Susan melepaskan pelukannya. Tadi mereka belum sempat membongkar semuanya. Ada kertas yang diremas, karena mungkin tidak terpakai, bergulung disudut kopor. kumal yang kemudian diambil oleh Susan. Selembar kertas, hanya sesobek, atau memang sudah sobek. Tulisannya sangat buruk, seperti coretan-coretan, mirip tulisan neneknya.
Untuk Lusi,
Lusi menantuku, kelak kalau Susan sudah dewasa, dia berhak.........sebenarnya. Kopor besi berwarna ijo itu jangan sekali-kali............. , karena ........ikan ayahnya untuk dia. Jadi biarkan dia sendiri y............
Surakarta, 15 Mei 2005
Dari Nina,
“Ini dari nenek untuk mama. 5 hari sebelum nenek meninggal. Nenek meninggal tanggal 20 Mei 2005. Ditulisnya dalam keadaan sakit, makanya tulisannya sangat jelek. Mungkin Lusi sudah menyobeknya dan entah dimana sobekannya.”
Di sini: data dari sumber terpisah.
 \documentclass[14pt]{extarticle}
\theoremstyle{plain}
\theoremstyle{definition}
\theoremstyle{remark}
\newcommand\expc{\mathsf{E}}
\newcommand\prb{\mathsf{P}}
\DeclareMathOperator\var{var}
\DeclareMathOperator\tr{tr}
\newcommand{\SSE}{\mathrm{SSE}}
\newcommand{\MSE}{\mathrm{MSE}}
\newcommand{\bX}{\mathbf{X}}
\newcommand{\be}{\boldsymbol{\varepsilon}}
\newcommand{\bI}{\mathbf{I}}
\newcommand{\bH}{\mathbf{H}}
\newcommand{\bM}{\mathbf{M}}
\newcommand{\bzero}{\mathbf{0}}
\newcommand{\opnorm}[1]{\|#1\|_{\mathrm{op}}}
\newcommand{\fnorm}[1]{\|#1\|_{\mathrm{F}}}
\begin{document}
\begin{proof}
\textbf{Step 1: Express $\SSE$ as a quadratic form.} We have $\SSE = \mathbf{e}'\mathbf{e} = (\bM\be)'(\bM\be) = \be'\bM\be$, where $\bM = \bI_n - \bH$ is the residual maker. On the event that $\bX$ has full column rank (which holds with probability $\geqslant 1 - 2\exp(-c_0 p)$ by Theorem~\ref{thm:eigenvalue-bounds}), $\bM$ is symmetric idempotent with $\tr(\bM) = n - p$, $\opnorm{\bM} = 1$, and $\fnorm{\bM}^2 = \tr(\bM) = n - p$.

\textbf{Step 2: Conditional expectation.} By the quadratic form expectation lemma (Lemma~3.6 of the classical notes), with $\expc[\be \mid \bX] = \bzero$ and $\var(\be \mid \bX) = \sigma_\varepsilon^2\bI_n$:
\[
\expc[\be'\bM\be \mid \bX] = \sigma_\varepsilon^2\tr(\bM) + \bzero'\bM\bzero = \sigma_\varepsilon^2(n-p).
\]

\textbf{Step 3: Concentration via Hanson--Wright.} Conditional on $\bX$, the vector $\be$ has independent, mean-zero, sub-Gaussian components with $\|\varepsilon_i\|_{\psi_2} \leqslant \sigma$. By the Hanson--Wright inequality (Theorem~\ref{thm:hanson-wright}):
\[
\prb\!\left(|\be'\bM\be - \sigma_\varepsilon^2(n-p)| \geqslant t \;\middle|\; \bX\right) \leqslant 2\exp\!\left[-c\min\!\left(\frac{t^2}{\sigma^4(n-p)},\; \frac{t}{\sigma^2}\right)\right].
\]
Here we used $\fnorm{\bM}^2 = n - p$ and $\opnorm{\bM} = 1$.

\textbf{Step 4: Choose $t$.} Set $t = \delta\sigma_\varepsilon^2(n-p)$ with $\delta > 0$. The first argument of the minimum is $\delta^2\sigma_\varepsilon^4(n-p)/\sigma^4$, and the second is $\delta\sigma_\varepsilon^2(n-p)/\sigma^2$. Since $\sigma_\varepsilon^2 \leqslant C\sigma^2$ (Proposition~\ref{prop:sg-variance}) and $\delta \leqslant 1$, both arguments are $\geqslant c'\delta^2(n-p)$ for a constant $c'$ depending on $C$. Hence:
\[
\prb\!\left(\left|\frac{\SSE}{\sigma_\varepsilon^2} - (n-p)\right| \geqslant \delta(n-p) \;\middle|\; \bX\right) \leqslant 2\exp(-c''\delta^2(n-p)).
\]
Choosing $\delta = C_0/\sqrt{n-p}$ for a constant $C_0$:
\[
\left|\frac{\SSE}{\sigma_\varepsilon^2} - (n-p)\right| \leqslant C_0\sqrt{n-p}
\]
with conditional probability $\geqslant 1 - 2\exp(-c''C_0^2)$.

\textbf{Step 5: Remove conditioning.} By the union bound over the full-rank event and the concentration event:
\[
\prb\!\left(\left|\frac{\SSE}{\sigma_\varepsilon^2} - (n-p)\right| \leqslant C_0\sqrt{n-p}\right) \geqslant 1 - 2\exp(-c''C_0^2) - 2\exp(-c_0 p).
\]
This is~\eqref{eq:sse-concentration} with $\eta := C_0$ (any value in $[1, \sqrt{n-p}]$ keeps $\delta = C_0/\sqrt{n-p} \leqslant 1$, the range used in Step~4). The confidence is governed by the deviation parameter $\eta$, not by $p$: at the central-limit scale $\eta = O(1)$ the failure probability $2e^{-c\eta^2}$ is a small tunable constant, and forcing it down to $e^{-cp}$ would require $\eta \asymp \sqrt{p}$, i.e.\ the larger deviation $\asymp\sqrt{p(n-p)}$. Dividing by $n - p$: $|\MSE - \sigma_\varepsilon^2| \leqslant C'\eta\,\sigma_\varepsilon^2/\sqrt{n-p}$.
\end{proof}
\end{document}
“Tapi biarpun hanya sesobek, kita bisa mengerti maksudnya. Kopor itu peninggalan ayahmu. Lusi dilarang membukanya, dan harus memberikannya kepada kamu, karena kamu berhak mengetahui siapa sebenarnya kamu, Lebih kurangnya begitu Susan,” kata Naya.
“Jahat.. jahat... jahat...” jerit Susan sambil memeluk foto ayah dan ibunya..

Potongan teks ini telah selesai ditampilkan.